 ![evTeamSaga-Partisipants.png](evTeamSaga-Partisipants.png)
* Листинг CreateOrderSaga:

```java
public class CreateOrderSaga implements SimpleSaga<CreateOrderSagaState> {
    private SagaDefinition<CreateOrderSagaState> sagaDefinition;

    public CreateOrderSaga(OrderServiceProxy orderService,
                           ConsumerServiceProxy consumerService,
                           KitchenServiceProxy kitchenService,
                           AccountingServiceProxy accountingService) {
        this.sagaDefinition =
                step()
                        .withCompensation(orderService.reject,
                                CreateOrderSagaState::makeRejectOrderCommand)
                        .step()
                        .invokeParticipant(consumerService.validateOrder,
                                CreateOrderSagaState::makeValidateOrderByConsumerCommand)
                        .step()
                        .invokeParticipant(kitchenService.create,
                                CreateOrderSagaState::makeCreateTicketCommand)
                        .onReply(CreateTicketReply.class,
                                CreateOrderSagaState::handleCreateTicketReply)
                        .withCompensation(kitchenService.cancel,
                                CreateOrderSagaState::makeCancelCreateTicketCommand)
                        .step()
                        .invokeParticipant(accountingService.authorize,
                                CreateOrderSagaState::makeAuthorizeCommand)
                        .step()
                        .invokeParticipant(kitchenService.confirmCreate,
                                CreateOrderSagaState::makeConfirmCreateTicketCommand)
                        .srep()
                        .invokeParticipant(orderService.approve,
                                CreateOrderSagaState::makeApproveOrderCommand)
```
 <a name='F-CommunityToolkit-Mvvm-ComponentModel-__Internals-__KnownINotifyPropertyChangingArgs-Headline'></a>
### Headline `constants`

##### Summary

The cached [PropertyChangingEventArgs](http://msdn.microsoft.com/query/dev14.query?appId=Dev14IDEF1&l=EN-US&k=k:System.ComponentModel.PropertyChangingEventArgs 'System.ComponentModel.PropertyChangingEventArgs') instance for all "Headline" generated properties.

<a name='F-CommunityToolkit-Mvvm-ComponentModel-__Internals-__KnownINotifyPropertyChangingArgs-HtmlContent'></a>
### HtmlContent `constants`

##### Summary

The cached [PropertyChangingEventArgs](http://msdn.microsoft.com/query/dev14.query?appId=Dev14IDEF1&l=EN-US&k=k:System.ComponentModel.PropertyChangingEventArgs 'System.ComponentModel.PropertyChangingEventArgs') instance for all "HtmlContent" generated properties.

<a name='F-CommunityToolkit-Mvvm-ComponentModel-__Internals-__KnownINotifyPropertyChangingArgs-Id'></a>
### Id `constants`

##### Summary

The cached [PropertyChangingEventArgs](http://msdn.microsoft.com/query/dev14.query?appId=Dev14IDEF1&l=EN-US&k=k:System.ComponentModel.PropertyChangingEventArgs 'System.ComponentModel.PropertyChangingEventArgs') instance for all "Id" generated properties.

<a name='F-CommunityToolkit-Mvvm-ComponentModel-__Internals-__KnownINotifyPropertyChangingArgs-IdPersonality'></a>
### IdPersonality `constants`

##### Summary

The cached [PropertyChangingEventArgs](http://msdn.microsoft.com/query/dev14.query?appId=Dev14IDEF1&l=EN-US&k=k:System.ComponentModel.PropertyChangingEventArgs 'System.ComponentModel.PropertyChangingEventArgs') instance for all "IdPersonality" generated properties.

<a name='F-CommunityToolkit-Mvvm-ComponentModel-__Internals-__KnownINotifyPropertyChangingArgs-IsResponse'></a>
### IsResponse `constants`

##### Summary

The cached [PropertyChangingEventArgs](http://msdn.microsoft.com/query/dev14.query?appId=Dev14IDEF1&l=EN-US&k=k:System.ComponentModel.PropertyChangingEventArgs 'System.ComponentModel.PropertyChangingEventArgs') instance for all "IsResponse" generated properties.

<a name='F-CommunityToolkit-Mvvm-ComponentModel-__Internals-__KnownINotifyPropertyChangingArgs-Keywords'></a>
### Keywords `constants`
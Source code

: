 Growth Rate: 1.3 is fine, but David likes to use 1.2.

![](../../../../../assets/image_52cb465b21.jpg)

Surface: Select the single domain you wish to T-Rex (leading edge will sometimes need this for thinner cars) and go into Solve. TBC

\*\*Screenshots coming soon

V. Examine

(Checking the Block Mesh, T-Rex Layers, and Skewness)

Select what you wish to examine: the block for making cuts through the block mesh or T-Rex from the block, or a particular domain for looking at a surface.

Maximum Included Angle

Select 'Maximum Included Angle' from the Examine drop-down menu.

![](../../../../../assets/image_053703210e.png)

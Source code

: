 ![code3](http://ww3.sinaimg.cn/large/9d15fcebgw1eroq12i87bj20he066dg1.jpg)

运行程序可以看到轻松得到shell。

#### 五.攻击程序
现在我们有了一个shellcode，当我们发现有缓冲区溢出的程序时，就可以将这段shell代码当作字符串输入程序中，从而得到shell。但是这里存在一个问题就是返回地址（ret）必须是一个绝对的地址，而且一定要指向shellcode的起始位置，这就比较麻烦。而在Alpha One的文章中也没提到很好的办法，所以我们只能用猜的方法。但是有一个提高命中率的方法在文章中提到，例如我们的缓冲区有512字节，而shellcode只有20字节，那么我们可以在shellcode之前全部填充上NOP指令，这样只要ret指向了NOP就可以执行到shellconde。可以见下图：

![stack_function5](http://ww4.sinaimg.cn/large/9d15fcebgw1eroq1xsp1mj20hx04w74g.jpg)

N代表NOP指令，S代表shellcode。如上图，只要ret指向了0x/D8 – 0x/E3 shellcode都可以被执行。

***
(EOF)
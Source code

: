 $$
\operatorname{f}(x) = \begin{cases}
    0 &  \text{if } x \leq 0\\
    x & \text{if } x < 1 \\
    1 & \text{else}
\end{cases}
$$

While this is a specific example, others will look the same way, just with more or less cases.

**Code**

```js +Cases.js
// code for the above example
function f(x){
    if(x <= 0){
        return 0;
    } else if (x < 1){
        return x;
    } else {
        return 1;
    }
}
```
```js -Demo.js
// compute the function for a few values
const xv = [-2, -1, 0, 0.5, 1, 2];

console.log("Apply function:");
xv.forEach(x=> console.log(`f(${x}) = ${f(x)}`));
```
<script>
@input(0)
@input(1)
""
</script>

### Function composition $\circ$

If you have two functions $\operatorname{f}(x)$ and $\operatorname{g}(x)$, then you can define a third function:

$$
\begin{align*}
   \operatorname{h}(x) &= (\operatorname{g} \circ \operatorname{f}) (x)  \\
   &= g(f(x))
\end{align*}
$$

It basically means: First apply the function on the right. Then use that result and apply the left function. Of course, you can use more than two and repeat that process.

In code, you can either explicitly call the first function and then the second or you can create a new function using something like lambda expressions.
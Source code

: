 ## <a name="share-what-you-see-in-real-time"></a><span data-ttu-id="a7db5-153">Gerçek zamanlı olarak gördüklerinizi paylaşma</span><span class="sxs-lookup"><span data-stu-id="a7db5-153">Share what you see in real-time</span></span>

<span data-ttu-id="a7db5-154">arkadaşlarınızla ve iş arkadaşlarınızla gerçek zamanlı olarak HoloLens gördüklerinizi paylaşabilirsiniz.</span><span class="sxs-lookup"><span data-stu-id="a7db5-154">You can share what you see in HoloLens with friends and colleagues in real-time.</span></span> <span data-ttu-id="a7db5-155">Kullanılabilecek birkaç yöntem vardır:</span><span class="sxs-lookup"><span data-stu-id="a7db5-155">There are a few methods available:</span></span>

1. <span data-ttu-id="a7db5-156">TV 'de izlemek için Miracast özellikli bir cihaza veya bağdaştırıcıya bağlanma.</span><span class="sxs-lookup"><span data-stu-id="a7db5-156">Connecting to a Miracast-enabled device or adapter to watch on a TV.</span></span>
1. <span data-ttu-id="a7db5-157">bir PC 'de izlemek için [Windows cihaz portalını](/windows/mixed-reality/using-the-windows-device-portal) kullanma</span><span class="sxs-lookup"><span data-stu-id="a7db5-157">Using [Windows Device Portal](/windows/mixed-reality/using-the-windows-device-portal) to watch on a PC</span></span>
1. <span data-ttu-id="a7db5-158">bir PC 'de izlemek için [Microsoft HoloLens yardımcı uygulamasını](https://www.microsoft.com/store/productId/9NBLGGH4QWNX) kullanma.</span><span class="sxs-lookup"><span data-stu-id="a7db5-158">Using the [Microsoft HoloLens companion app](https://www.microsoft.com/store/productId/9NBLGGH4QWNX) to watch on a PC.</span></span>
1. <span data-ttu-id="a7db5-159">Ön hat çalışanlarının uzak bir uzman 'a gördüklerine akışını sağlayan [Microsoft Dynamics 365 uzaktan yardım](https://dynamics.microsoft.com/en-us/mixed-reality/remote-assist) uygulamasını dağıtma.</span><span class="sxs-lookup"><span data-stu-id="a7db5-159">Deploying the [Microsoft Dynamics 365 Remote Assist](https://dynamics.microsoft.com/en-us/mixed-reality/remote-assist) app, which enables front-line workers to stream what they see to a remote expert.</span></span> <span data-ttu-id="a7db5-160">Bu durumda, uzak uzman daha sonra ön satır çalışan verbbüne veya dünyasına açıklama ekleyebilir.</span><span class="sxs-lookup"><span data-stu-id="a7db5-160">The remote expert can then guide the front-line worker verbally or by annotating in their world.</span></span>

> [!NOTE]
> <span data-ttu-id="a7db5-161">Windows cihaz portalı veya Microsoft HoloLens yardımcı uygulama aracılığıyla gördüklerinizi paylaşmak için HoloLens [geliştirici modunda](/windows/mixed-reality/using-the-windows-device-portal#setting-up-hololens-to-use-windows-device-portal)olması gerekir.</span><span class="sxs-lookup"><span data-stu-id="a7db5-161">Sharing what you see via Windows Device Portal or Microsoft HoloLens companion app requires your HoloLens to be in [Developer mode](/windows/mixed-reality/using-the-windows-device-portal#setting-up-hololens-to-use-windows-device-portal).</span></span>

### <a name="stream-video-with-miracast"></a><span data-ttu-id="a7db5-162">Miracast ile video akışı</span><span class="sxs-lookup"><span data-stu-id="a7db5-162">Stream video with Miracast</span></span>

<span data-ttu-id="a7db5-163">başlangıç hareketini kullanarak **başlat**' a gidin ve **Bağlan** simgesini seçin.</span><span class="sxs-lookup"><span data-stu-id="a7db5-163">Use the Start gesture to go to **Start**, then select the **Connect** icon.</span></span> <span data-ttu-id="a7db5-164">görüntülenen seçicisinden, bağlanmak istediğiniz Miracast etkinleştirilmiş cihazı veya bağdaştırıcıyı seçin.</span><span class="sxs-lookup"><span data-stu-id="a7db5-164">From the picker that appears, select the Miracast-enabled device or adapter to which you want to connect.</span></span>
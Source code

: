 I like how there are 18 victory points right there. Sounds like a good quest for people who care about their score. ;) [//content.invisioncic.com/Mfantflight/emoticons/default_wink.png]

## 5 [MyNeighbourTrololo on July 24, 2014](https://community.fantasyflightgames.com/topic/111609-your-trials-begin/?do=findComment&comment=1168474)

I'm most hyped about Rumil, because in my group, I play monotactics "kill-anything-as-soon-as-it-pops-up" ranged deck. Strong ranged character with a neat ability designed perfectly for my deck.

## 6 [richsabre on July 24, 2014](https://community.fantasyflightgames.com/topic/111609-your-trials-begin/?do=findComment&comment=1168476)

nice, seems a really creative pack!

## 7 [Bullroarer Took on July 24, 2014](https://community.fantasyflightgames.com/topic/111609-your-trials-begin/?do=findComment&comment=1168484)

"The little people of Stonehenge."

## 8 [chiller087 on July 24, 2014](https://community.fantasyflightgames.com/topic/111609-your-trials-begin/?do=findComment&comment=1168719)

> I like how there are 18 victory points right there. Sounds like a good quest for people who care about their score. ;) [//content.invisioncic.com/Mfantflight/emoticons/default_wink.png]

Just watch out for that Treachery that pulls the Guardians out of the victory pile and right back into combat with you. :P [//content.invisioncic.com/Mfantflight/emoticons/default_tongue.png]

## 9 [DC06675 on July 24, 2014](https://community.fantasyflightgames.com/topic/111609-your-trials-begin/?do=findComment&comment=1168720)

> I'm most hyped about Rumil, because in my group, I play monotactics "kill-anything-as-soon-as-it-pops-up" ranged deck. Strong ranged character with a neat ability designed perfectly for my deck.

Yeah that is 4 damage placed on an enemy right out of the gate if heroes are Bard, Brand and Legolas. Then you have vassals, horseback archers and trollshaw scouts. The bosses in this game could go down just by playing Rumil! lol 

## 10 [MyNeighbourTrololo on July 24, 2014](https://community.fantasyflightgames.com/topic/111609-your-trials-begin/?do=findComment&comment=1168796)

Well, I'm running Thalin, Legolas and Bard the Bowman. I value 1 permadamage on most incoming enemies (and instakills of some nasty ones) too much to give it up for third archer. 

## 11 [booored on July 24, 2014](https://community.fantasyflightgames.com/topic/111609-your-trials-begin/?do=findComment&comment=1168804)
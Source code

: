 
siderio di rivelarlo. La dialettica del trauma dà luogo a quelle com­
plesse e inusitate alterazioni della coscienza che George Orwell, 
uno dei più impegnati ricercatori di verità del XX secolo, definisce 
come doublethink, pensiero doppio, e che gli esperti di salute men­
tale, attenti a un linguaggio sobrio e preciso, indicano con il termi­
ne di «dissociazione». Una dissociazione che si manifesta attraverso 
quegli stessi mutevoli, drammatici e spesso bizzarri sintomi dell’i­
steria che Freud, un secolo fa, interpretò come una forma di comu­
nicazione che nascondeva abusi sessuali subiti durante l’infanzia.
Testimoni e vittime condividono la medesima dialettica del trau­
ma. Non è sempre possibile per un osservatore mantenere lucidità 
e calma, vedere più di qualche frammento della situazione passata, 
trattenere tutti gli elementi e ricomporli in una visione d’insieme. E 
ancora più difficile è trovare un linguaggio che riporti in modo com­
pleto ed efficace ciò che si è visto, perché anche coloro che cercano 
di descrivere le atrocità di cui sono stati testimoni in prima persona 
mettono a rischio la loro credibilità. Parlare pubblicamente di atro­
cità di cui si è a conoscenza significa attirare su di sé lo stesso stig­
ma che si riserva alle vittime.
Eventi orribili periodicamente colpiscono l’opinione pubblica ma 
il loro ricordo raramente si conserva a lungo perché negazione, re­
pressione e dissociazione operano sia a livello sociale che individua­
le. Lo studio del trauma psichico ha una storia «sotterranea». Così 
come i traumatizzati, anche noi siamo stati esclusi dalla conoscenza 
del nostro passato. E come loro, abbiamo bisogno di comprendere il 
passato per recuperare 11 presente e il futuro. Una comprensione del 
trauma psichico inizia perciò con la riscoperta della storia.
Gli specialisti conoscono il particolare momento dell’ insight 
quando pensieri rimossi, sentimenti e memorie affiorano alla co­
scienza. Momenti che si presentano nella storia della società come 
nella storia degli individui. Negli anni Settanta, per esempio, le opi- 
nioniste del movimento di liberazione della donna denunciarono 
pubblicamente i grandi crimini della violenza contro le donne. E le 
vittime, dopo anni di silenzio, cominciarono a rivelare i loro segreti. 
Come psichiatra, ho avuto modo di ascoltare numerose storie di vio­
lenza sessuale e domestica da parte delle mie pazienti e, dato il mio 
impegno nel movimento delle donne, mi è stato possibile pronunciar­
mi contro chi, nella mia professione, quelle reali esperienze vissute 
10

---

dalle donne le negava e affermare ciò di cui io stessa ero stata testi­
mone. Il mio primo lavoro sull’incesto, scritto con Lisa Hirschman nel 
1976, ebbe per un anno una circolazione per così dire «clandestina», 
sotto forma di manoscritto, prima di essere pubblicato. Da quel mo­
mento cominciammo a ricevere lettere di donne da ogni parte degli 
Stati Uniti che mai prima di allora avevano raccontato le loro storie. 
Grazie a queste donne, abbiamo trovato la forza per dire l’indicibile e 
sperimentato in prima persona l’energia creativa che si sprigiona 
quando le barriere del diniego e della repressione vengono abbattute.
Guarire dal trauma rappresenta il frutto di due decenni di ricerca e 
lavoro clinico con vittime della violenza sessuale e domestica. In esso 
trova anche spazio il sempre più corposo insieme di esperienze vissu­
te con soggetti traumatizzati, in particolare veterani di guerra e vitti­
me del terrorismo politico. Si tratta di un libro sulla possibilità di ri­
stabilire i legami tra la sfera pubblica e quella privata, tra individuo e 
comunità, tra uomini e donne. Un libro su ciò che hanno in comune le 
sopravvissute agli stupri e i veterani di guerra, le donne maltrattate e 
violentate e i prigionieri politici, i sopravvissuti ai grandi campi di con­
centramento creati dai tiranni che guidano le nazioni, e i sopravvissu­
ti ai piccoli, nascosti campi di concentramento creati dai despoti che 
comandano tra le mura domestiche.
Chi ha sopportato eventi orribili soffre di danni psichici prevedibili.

### TASK OBJECTIVE
If a line in the data above contains "Strong", return that line.

### WRITTEN RESPONSE
I'm most hyped about Rumil, because in my group, I play monotactics "kill-anything-as-soon-as-it-pops-up" ranged deck. Strong ranged character with a neat ability designed perfectly for my deck.
> I'm most hyped about Rumil, because in my group, I play monotactics "kill-anything-as-soon-as-it-pops-up" ranged deck. Strong ranged character with a neat ability designed perfectly for my deck.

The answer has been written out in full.